Si precisa altresì che, in caso venga accertato che il contenuto di THC sia superiore al limite dello 0,6 per cento, l’autorità giudiziaria può disporre il sequestro o la distruzione delle coltivazioni di canapa.

Per quanto riguarda, in particolare, le coltivazioni destinate al florovivaismo, si specifica che:

1. È consentita la riproduzione di piante di canapa esclusivamente da seme certificato.

2. Non è contemplata la riproduzione per via agamica di materiale destinato alla produzione per successiva commercializzazione di prodotti da essa derivati.

3. Secondo quanto disposto dall’articolo 3, della legge n. 242 del 2016, il vivaista deve conservare il cartellino della semente certificata e la relativa documentazione di acquisto, per un periodo non inferiore a 12 mesi, e, in ogni caso, per tutta la durata della permanenza della semente stessa presso l’azienda vivaistica di produzione.

4. La vendita delle piante a scopo ornamentale è consentita senza autorizzazione.

5. L’attività vivaistica è altresì regolamentata dagli articoli 19 e 20 del decreto legislativo 19 agosto 2005, n. 214, in attuazione della Direttiva 2000/29/CE concernente le misure di protezione contro l’introduzione e la diffusione nella Comunità di organismi nocivi ai vegetali o ai prodotti vegetali.
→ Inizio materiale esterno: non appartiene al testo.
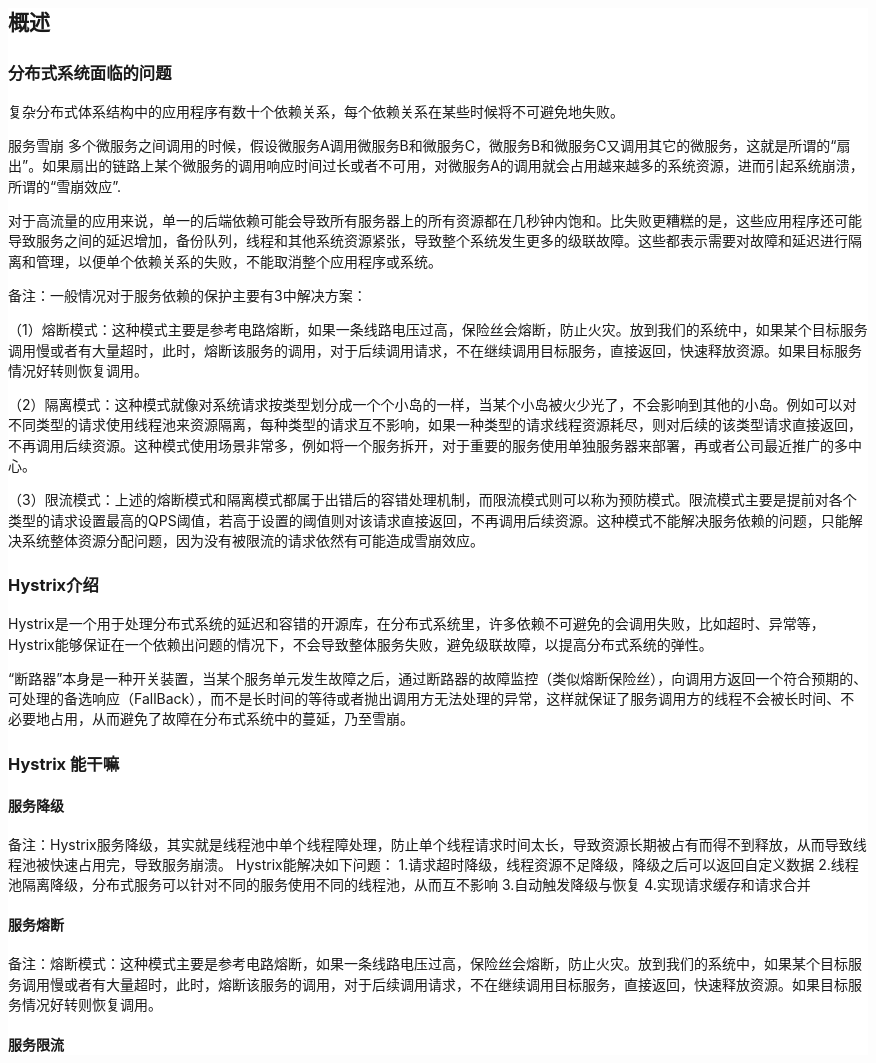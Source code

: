 ## 概述

### 分布式系统面临的问题

复杂分布式体系结构中的应用程序有数十个依赖关系，每个依赖关系在某些时候将不可避免地失败。


服务雪崩
多个微服务之间调用的时候，假设微服务A调用微服务B和微服务C，微服务B和微服务C又调用其它的微服务，这就是所谓的“扇出”。如果扇出的链路上某个微服务的调用响应时间过长或者不可用，对微服务A的调用就会占用越来越多的系统资源，进而引起系统崩溃，所谓的“雪崩效应”.

对于高流量的应用来说，单一的后端依赖可能会导致所有服务器上的所有资源都在几秒钟内饱和。比失败更糟糕的是，这些应用程序还可能导致服务之间的延迟增加，备份队列，线程和其他系统资源紧张，导致整个系统发生更多的级联故障。这些都表示需要对故障和延迟进行隔离和管理，以便单个依赖关系的失败，不能取消整个应用程序或系统。


备注：一般情况对于服务依赖的保护主要有3中解决方案：

（1）熔断模式：这种模式主要是参考电路熔断，如果一条线路电压过高，保险丝会熔断，防止火灾。放到我们的系统中，如果某个目标服务调用慢或者有大量超时，此时，熔断该服务的调用，对于后续调用请求，不在继续调用目标服务，直接返回，快速释放资源。如果目标服务情况好转则恢复调用。

（2）隔离模式：这种模式就像对系统请求按类型划分成一个个小岛的一样，当某个小岛被火少光了，不会影响到其他的小岛。例如可以对不同类型的请求使用线程池来资源隔离，每种类型的请求互不影响，如果一种类型的请求线程资源耗尽，则对后续的该类型请求直接返回，不再调用后续资源。这种模式使用场景非常多，例如将一个服务拆开，对于重要的服务使用单独服务器来部署，再或者公司最近推广的多中心。

（3）限流模式：上述的熔断模式和隔离模式都属于出错后的容错处理机制，而限流模式则可以称为预防模式。限流模式主要是提前对各个类型的请求设置最高的QPS阈值，若高于设置的阈值则对该请求直接返回，不再调用后续资源。这种模式不能解决服务依赖的问题，只能解决系统整体资源分配问题，因为没有被限流的请求依然有可能造成雪崩效应。



###  Hystrix介绍

Hystrix是一个用于处理分布式系统的延迟和容错的开源库，在分布式系统里，许多依赖不可避免的会调用失败，比如超时、异常等，Hystrix能够保证在一个依赖出问题的情况下，不会导致整体服务失败，避免级联故障，以提高分布式系统的弹性。

“断路器”本身是一种开关装置，当某个服务单元发生故障之后，通过断路器的故障监控（类似熔断保险丝），向调用方返回一个符合预期的、可处理的备选响应（FallBack），而不是长时间的等待或者抛出调用方无法处理的异常，这样就保证了服务调用方的线程不会被长时间、不必要地占用，从而避免了故障在分布式系统中的蔓延，乃至雪崩。

 

### Hystrix 能干嘛

#### 服务降级

备注：Hystrix服务降级，其实就是线程池中单个线程障处理，防止单个线程请求时间太长，导致资源长期被占有而得不到释放，从而导致线程池被快速占用完，导致服务崩溃。
Hystrix能解决如下问题：
1.请求超时降级，线程资源不足降级，降级之后可以返回自定义数据
2.线程池隔离降级，分布式服务可以针对不同的服务使用不同的线程池，从而互不影响
3.自动触发降级与恢复
4.实现请求缓存和请求合并



#### 服务熔断

备注：熔断模式：这种模式主要是参考电路熔断，如果一条线路电压过高，保险丝会熔断，防止火灾。放到我们的系统中，如果某个目标服务调用慢或者有大量超时，此时，熔断该服务的调用，对于后续调用请求，不在继续调用目标服务，直接返回，快速释放资源。如果目标服务情况好转则恢复调用。



#### 服务限流
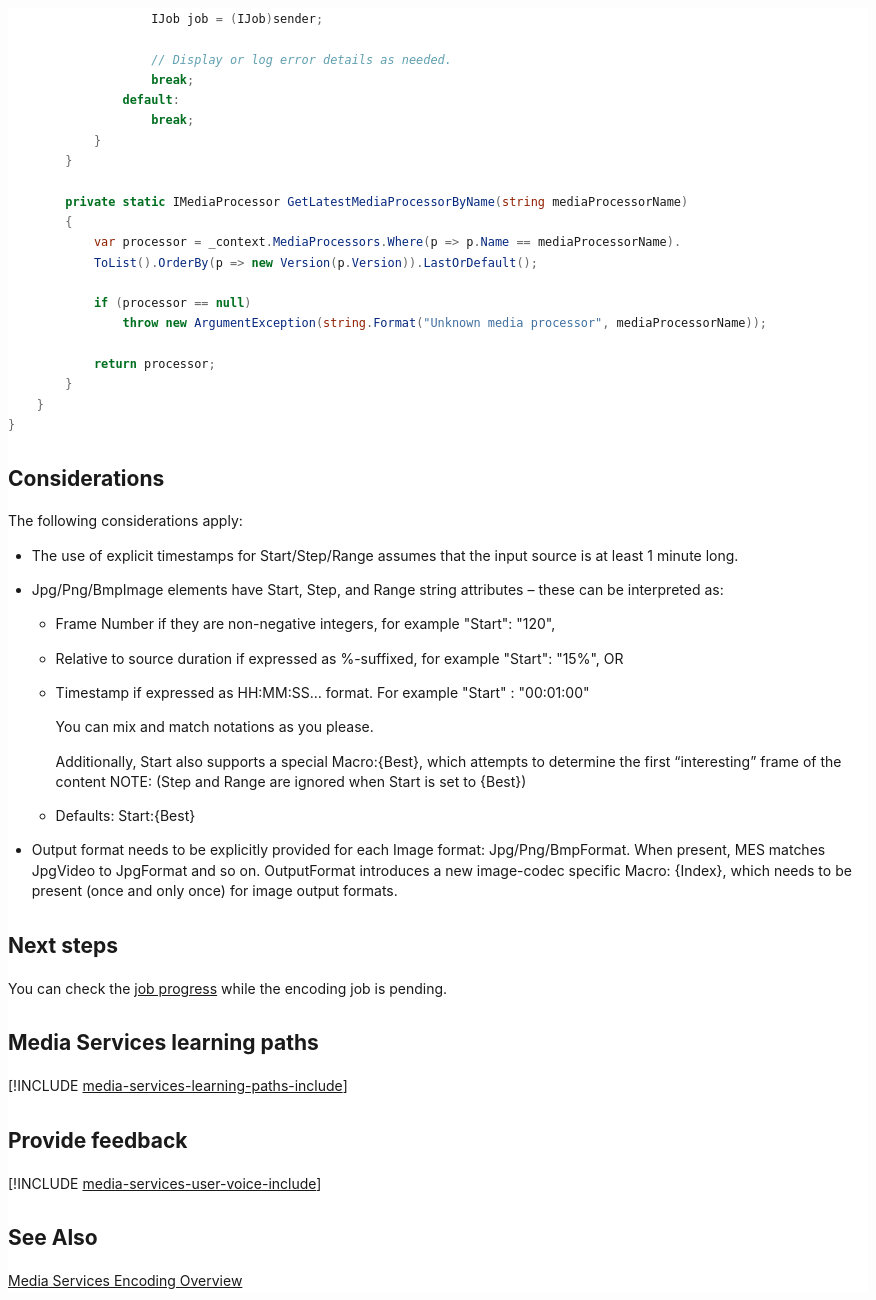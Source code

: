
 ```csharp
                    IJob job = (IJob)sender;

                    // Display or log error details as needed.
                    break;
                default:
                    break;
            }
        }

        private static IMediaProcessor GetLatestMediaProcessorByName(string mediaProcessorName)
        {
            var processor = _context.MediaProcessors.Where(p => p.Name == mediaProcessorName).
            ToList().OrderBy(p => new Version(p.Version)).LastOrDefault();

            if (processor == null)
                throw new ArgumentException(string.Format("Unknown media processor", mediaProcessorName));

            return processor;
        }
    }
}
```

## Considerations
The following considerations apply:

* The use of explicit timestamps for Start/Step/Range assumes that the input source is at least 1 minute long.
* Jpg/Png/BmpImage elements have Start, Step, and Range string attributes – these can be interpreted as:
  
  * Frame Number if they are non-negative integers, for example "Start": "120",
  * Relative to source duration if expressed as %-suffixed, for example "Start": "15%", OR
  * Timestamp if expressed as HH:MM:SS… format. For example "Start" : "00:01:00"
    
    You can mix and match notations as you please.
    
    Additionally, Start also supports a special Macro:{Best}, which attempts to determine the first “interesting” frame of the content 
    NOTE: (Step and Range are ignored when Start is set to {Best})
  * Defaults: Start:{Best}
* Output format needs to be explicitly provided for each Image format: Jpg/Png/BmpFormat. When present, MES matches JpgVideo to JpgFormat and so on. OutputFormat introduces a new image-codec specific Macro: {Index}, which needs to be present (once and only once) for image output formats.

## Next steps

You can check the [job progress](media-services-check-job-progress.md) while the encoding job is pending.

## Media Services learning paths
[!INCLUDE [media-services-learning-paths-include](../../../includes/media-services-learning-paths-include.md)]

## Provide feedback
[!INCLUDE [media-services-user-voice-include](../../../includes/media-services-user-voice-include.md)]

## See Also
[Media Services Encoding Overview](media-services-encode-asset.md)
6. Le importazioni a fini commerciali di piante di canapa da altri paesi non rientrano nell’ambito di applicazione della legge n. 242 del 2016 e, in ogni caso, devono rispettare la normativa dell’Unione europea e nazionale vigente in materia.
Con specifico riguardo alle infiorescenze della canapa, si precisa che queste, pur non
essendo citate espressamente dalla legge n. 242 del 2016 né tra le finalità della coltura né tra i suoi possibili usi, rientrano nell’ambito dell’articolo 2, comma 2, lettera g), rubricato, Liceità della coltivazione, ossia nell’ambito delle coltivazioni destinate al florovivaismo, purché tali prodotti derivino da una delle varietà ammesse, iscritte nel Catalogo comune delle varietà delle specie di piante agricole, il cui contenuto complessivo di THC della coltivazione non superi i livelli stabiliti dalla normativa, e sempre che il prodotto non contenga sostanze dichiarate dannose per la salute dalle Istituzioni competenti.

Ai fini della corretta applicazione della legge n. 242 del 2016 e dello sviluppo della coltivazione della canapa in Italia, si raccomanda la massima diffusione della presente circolare.